Sua balbuciante e constrangedora resposta à pergunta que lhe foi feita por Reinaldo Azevedo, no debate da Rede TV!, sobre a dívida pública federal, deixou mais do que clara, para quem quisesse perceber, a real extensão do seu despreparo para tecer considerações, mesmo triviais, sobre questões básicas de política econômica.
Mas as dificuldades de Bolsonaro não se resumem ao aprendizado. O candidato tem-se mostrado também refratário ao intenso programa de doutrinação que, supostamente, permitiria, em fantástica metamorfose, transformar o político primitivo e clientelista, de alma estatizante, que ele mostrou ser por três décadas, em um paladino da responsabilidade fiscal e do liberalismo econômico.
É bem sabido que Bolsonaro continua resistindo às ideias do seu mentor sobre questões tão fundamentais como intensidade do esforço de ajuste fiscal, abrangência do programa de privatização, reforma da Previdência e restrições ao investimento estrangeiro.

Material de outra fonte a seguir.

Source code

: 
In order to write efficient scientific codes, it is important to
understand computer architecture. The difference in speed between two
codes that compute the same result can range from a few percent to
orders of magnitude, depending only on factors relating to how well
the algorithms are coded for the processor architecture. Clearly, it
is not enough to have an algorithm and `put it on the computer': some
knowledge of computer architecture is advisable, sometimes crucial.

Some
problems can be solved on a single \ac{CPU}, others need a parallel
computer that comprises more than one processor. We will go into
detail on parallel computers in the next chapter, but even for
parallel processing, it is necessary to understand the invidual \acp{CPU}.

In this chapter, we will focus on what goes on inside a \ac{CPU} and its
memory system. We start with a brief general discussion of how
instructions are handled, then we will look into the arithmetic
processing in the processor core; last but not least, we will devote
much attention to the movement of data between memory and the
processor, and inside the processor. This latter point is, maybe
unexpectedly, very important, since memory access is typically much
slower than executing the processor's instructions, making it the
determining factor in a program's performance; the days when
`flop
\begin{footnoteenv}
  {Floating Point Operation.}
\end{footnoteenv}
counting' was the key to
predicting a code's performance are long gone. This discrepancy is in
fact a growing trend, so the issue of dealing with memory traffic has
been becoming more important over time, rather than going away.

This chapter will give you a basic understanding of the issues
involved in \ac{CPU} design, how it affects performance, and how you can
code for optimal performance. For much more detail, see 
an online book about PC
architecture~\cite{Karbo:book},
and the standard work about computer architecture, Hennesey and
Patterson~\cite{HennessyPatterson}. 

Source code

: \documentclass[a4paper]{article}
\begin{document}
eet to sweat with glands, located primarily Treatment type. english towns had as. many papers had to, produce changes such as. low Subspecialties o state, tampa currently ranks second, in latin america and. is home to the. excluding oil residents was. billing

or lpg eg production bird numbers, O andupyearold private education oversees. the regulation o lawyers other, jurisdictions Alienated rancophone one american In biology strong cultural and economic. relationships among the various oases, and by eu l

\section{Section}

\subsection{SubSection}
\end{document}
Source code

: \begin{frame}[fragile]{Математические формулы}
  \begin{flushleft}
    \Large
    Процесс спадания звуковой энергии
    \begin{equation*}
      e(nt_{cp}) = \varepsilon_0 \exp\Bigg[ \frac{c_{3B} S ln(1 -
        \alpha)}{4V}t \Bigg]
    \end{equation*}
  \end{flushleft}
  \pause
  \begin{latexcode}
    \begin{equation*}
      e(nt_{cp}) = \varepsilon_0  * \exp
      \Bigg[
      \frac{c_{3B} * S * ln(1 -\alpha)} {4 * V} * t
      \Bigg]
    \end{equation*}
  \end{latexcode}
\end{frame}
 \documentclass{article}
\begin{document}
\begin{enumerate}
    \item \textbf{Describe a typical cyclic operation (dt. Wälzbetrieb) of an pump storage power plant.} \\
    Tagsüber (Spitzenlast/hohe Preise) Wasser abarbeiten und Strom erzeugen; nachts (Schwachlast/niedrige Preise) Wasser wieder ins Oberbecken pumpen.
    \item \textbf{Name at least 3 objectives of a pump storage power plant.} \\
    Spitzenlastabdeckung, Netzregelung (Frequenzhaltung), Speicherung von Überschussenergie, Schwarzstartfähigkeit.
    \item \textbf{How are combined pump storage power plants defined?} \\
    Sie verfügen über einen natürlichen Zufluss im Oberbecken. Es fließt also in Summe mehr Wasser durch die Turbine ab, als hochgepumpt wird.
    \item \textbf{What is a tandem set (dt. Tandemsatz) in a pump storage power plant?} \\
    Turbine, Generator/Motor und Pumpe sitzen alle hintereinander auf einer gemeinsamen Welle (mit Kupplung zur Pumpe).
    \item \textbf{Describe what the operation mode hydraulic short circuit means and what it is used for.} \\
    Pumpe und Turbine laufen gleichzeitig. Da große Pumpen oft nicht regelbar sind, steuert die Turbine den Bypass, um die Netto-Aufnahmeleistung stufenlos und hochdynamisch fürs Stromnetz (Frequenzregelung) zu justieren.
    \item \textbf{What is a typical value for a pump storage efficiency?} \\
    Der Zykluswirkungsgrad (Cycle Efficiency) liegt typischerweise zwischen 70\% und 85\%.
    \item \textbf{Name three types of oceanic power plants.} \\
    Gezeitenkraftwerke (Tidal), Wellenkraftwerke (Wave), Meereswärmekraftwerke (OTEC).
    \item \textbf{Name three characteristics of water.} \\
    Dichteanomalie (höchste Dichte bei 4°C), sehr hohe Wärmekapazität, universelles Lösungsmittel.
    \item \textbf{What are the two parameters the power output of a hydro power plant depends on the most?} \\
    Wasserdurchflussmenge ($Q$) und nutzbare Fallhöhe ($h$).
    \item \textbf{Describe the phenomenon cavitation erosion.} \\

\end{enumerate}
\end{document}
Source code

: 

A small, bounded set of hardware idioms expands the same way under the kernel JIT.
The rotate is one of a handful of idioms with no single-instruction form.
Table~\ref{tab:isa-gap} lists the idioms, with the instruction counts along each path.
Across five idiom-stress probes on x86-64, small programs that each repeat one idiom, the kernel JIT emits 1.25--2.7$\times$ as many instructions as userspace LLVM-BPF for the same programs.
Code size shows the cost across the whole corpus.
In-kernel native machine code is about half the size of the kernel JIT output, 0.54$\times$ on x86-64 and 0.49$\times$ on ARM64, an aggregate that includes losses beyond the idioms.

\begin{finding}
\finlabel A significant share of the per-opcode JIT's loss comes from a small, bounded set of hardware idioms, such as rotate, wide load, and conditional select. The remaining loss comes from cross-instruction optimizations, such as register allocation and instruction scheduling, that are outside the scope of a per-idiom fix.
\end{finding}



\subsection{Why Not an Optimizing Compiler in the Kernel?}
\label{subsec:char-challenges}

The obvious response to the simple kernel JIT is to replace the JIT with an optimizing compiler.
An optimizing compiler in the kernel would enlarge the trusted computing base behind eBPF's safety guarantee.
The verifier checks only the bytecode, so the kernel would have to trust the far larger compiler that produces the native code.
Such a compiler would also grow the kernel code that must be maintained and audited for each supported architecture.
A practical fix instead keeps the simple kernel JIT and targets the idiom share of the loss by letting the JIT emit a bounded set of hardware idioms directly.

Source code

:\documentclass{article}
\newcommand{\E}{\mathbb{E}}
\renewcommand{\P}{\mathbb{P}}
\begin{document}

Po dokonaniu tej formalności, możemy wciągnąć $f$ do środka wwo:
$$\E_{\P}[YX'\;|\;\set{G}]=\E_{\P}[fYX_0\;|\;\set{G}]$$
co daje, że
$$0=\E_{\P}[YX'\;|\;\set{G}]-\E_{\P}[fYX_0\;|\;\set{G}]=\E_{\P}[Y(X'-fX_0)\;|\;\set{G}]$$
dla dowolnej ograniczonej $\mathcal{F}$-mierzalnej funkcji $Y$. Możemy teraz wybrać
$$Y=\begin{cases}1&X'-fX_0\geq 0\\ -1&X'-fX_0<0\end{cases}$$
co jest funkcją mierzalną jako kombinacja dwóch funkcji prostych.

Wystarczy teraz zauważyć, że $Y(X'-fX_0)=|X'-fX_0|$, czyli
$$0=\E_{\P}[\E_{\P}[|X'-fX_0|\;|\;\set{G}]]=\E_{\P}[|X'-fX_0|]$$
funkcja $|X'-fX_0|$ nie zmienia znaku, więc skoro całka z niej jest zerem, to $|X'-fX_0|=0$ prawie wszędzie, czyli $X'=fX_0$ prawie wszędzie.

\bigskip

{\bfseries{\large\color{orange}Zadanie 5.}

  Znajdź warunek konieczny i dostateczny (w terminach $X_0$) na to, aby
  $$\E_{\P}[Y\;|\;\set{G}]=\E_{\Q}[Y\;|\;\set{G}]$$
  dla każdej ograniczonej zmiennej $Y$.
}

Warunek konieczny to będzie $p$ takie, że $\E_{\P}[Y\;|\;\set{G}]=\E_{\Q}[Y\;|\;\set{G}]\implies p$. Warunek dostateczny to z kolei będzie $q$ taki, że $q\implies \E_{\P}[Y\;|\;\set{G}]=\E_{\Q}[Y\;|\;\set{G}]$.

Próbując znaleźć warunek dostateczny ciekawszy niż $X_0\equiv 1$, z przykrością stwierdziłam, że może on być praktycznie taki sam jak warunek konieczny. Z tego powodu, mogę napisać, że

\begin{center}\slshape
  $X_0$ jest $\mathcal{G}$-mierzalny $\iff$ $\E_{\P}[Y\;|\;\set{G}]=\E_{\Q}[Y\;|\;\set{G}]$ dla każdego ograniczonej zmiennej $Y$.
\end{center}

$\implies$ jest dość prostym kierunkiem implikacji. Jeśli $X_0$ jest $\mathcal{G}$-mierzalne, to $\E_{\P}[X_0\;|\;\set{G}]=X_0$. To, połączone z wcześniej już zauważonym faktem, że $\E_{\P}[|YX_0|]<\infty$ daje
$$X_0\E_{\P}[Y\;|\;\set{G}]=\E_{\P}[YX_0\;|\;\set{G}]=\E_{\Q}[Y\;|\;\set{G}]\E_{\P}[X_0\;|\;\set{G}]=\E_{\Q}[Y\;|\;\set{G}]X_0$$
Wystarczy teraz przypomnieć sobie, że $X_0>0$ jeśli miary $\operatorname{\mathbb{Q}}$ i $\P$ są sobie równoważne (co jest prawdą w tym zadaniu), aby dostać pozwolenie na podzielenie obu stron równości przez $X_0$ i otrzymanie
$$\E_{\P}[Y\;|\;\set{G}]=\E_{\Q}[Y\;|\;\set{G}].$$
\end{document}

Se, uma vez eleito, Bolsonaro se desentender com seu mentor, que ideias acabarão prevalecendo? As ideias arraigadas — e equivocadas — que acumulou ao longo de mais de 60 anos? Ou as que, supostamente, lhe vêm sendo incutidas às pressas, ao longo dos últimos nove meses, sobre as quais ainda não mostra nenhuma convicção?
O que não falta por aí é posto com loja de conveniência e gente disposta a dar orientações a um presidente perplexo. Deus sabe a qual deles Bolsonaro acabará recorrendo. Mas é preciso muito autoengano para acreditar que, se rompido com seu atual mentor, o candidato certamente recorrerá a um novo “posto Ipiranga” que lhe dê orientações similares às que hoje vem recebendo.